The Joys of Old Archery Magazines

I have read a great many old archery magazines but hadn’t read any for quite some time, but one caught my eye recently and I bought it. It is a February 1965 issue of TAM and Archery World, subtitled “Official Publication of the National Archery Association of the United States.” For those of you not so long of tooth, TAM stands for “The Archery Magazine” and the NAA was the former and still name (don’t ask it’s complicated) of USA Archery.

In this issue on page twelve is a column on Power Archery by Dave Keaggy, Sr. who came up with the Power Archery scheme, which to my understanding was the first fully delineated shooting technique published in the U.S. Dave, Sr. along with his son, Dave, Jr., promoted this shooting technique extensively, including through the book Power Archery, which is still worth a read.
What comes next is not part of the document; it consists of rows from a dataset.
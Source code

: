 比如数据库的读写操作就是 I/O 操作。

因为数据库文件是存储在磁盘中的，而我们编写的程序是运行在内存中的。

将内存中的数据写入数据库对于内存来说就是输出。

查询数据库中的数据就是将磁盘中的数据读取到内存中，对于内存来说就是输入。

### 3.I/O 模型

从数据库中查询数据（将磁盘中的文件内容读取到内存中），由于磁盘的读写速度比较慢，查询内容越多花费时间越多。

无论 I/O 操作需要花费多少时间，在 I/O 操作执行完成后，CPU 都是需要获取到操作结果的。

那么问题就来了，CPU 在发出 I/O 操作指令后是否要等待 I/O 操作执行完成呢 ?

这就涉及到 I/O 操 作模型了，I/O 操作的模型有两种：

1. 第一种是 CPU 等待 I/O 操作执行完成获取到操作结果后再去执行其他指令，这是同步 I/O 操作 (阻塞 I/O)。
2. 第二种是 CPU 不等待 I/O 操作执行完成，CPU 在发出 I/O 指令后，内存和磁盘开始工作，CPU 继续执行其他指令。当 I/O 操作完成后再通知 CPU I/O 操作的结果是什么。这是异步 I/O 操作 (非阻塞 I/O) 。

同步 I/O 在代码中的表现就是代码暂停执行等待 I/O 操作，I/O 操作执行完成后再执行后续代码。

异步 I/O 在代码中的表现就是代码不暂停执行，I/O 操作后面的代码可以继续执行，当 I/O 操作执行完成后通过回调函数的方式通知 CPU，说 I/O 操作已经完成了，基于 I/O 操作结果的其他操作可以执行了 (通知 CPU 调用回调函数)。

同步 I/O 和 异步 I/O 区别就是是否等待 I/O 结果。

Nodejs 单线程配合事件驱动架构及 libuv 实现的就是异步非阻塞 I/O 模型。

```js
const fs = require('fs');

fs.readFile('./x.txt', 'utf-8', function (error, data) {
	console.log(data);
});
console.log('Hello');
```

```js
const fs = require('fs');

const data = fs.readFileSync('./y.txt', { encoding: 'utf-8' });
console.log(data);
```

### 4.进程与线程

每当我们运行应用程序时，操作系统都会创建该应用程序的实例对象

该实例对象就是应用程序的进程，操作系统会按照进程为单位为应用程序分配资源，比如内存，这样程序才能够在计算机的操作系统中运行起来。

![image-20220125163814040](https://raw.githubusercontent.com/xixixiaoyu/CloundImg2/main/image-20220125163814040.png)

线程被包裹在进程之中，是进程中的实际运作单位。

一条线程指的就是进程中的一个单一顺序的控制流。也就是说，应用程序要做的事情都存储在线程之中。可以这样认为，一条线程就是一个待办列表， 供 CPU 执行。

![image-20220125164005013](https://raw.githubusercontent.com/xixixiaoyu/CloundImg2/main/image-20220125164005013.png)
The topic of this column is “Your False Release” so you can see that people have struggled with getting a clean release off of the bowstring for a long time.  Here’s a taste “In theory there should be an instantaneous snap back of the arm because you are using thirty pounds of energy in the back and shoulders to hold a thirty pound bow. If there is no snap back from the string upon release you are deenergizing the back and shoulder muscles just prior to the instant of release and letting the arms set in a static position. This is basically the difference between a “dead release” and a “flying release.” Sounds like it could have been written yesterday and not 57 years ago, no?

And, you can probably understand why I became an editor. It bothers me still that he referred to “30 pounds” as an energy. It is not, it is a force.

Three pages onward is an article on “X-7 Exotic Metal Easton Arrow Revealed.” Easton had been making aluminum arrows for quite some time but this is the shaft with an “exotic metal” in it! Imagine considered aluminum, one of the most common metals in existence being considered “exotic!” Aluminum arrows were invented by Doug Easton well before this, but this form of aluminum was new to the effort. On the page opposite is an ad for “glass arrows,” not being some sort of award, but actual arrow shafts made from fiberglass. Those had not been relegated to summer camp archery classes at that time and were used for hunting, target shooting.

In the back is an announcement that Howatt Archery Manufacturing had invented the Variable Thrust Compensator, which was a forerunner of the Doinker. (I had one of the Hoyt versions, which they called Torque Flight Compensators.) Again, for those not so long in the tooth, this was a mechanical device, a small cylinder that screwed into your recurve bow as if they were “twin stabilizers” that offset some of the shock of the release and thereby one could tune the feel of their bow to be more or less lively (more or less “hand shock”) upon loosing.

Most of the bows shown in photos and advertisements are one piece recurve bows, as the three piece bows weren’t developed for mass production until the early 1970’s, about the same time compound bows were becoming popular.

There is much more, even a short article on the mental game. I also have found much of interest in the letters to the editor. Often enough these are letters are about other letters! Letters to the editor are from a bygone era as the instantaneous communication via the Internet has made them obsolete. They have been replaced by “comments,” etc.

In any case, if you run across any old archery magazines, don’t assume that all in them is obsolete information and there are always some joys to be plucked from their pages. As another example, in the issue above the Personality of the Month is Earl Hoyt, Jr.